Segment Start: Task inputs

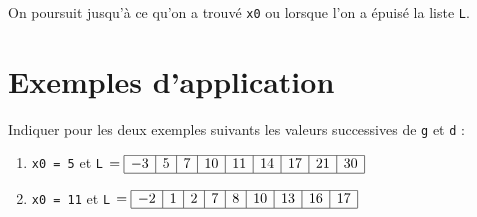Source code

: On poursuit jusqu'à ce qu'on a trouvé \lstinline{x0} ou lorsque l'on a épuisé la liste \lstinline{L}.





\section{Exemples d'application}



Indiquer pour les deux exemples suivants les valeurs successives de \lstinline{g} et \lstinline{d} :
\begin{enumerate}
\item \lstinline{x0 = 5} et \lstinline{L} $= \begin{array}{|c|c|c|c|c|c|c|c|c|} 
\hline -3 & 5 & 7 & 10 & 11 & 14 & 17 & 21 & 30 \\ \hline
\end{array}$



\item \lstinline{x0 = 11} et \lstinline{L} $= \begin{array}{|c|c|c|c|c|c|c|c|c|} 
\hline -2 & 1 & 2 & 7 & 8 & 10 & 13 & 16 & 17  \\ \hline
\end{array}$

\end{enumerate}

Segment End: Task inputs
Segment Start: Task inputs

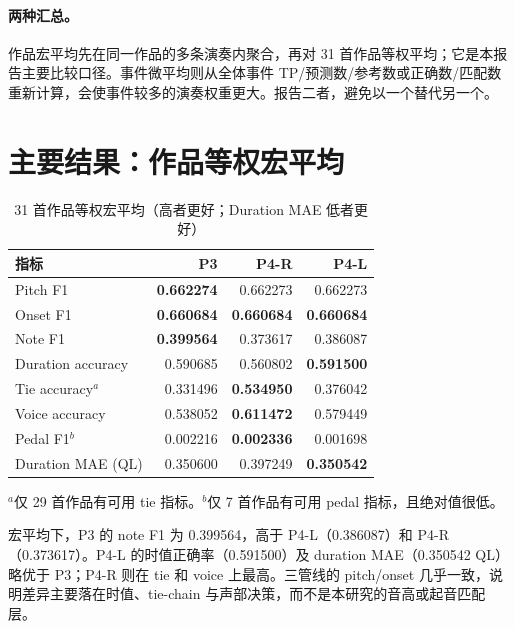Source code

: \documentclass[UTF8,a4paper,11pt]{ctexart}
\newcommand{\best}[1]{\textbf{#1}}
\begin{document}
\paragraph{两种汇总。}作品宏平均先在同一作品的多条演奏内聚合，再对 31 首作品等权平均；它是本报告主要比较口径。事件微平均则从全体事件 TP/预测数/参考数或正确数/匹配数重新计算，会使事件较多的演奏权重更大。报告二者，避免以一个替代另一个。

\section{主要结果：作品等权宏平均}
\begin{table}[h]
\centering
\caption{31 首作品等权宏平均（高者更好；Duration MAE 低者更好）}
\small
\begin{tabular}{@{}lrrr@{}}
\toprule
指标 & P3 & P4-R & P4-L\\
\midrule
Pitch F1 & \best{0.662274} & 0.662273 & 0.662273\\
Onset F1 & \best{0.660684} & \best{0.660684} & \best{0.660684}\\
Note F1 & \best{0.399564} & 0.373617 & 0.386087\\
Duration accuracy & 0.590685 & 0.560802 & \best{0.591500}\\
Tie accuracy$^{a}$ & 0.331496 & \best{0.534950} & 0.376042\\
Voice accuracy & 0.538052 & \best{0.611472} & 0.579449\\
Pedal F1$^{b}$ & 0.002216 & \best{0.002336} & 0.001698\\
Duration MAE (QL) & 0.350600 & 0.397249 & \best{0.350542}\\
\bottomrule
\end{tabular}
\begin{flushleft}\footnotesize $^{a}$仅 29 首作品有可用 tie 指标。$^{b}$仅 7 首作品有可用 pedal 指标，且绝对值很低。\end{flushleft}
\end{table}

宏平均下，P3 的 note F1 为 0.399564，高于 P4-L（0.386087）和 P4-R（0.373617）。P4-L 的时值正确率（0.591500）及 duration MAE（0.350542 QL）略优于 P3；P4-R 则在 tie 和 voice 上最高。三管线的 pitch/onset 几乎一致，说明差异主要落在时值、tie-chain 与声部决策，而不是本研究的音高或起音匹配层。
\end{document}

Segment End: Task inputs
Segment Start: Task inputs

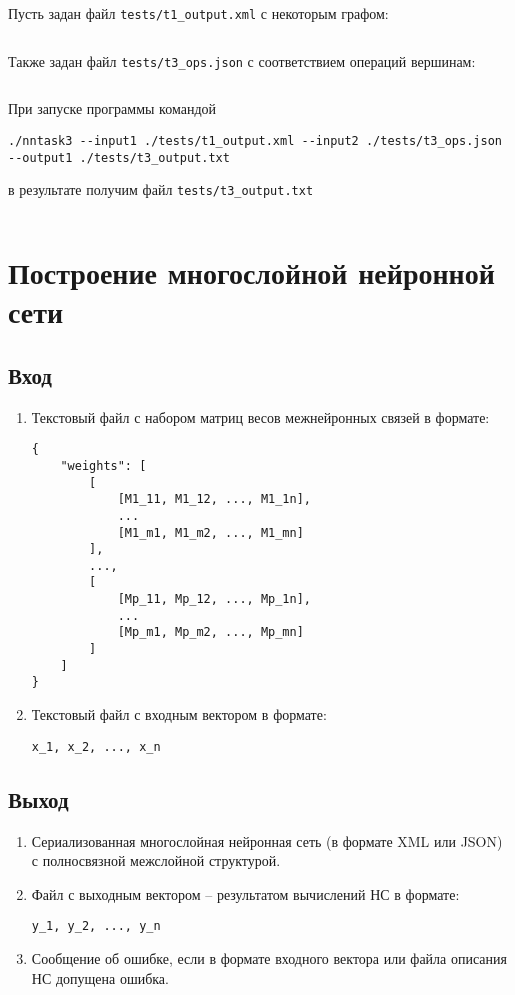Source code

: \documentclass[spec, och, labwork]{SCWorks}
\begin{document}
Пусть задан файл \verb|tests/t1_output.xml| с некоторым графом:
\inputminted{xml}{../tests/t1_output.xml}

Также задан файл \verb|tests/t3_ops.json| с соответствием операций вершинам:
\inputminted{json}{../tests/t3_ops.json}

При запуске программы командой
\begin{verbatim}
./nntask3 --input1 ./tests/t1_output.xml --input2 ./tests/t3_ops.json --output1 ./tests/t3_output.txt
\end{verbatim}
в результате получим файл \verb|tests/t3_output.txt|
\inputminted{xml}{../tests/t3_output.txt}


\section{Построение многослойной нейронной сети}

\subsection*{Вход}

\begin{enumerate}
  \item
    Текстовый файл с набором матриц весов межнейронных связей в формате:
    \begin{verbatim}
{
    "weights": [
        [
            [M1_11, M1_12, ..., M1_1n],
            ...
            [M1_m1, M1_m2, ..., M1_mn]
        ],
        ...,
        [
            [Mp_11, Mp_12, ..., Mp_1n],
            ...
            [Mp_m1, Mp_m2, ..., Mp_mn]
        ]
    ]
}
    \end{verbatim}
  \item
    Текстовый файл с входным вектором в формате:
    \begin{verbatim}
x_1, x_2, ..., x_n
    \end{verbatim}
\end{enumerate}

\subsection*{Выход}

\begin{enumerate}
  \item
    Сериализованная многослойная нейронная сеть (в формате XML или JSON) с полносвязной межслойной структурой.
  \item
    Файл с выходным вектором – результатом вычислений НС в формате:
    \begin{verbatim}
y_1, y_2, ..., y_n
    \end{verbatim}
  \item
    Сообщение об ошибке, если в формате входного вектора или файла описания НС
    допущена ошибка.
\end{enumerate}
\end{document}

Segment End: Task inputs

## Exercise brief
Every line above that holds "hline" should be copied out.

## Finished exercise
\hline -3 & 5 & 7 & 10 & 11 & 14 & 17 & 21 & 30 \\ \hline
\hline -2 & 1 & 2 & 7 & 8 & 10 & 13 & 16 & 17  \\ \hline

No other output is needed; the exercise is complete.